In Which I Do Not Write a Hed to Avoid a News Pun
I went to the newly reopened Newseum--which The Washington Post called "an overpriced monument to journalistic self-glorification"--on Sunday. (Some have suggested it is an overpriced tombstone for journalism.)
At $450 million, "overpriced" is probably an understatement, though the group I went with (a bunch of journalism dorks like myself) was thoroughly impressed. (Souvenir favorites of the group were items with the phrase, "Not tonight dear ... I'm on deadline.")
Though, I would note that while there were computer games that enabled visitors to try their hand at being a reporter and a photographer (which my cohorts were unsurprisingly very good at), there was no corresponding game for copy editors.
The only nod to copy, we discovered, and my favorite part of the museum (OK, not really, but...) was in the bathroom. There, on the walls were tiles with corrections and headline gaffes ("University Revokes Doctorate in Plagiarism" "Driveway Floods After Man Bursts").
When I worked at my school newspaper, I hung the corrections we published on a narrow strip of wall in the newsroom. It was my wall of shame.

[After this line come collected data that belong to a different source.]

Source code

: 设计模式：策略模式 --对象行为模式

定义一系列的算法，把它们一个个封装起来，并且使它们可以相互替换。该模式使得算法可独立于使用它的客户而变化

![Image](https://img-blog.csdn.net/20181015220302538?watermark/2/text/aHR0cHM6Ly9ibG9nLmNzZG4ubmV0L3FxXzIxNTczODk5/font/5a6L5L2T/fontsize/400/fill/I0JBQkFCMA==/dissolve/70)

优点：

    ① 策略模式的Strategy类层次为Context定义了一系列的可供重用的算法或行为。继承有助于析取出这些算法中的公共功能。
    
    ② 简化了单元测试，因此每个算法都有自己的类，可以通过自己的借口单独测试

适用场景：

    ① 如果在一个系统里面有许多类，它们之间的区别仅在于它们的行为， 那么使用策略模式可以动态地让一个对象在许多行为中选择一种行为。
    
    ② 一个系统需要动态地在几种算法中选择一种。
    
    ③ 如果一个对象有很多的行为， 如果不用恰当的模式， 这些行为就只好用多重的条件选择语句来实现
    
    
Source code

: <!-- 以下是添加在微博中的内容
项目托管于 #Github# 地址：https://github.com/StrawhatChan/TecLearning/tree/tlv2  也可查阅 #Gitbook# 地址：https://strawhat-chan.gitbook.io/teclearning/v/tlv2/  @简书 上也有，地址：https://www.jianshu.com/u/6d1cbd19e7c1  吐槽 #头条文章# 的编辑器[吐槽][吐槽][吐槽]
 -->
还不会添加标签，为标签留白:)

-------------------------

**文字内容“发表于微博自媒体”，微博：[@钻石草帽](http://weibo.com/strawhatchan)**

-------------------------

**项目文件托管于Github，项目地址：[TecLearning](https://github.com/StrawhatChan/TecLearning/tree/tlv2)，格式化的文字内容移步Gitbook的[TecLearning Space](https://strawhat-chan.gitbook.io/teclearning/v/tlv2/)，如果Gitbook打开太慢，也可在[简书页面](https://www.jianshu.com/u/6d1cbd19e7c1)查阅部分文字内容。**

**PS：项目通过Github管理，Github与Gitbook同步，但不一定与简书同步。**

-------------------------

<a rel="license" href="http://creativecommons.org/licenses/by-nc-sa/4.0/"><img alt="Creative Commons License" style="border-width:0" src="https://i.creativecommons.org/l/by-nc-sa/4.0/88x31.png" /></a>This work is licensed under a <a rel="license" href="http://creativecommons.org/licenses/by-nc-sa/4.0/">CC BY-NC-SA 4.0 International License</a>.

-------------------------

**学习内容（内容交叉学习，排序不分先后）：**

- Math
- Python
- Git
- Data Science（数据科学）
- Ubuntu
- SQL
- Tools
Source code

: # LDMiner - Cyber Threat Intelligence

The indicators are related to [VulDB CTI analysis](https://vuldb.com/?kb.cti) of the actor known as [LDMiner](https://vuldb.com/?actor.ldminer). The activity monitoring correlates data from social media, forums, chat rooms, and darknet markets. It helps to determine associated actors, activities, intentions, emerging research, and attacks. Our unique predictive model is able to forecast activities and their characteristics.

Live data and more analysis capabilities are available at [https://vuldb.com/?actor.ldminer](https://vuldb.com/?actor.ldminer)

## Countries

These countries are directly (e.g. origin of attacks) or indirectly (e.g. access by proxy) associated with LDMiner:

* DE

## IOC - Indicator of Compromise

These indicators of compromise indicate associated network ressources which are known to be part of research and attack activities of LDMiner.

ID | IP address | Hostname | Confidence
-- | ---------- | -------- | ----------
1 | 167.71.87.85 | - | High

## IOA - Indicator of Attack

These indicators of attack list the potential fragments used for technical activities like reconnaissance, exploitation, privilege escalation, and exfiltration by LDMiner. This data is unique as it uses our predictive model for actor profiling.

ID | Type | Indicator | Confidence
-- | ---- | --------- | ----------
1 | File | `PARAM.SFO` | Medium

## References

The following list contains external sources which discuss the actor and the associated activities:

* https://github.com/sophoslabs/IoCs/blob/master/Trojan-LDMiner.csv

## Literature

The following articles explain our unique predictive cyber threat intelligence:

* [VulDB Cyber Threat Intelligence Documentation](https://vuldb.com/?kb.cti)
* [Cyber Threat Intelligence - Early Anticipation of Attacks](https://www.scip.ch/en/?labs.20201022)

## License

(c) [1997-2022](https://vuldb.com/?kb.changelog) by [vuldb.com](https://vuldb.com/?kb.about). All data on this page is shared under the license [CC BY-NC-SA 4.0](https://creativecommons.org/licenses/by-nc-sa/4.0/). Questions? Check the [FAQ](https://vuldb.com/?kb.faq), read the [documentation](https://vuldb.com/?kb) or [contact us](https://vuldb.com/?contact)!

The Newseum bathrooms, though, had me wondering if I would have been better served by putting those corrections in the bathroom.
I think that Howard Kurtz of The Washington Post is right, though, that the museum "is actually a history museum disguised as a media retrospective." But, then again, if you believe Phil Graham (former publisher of that newspaper), "news is the first rough draft of history."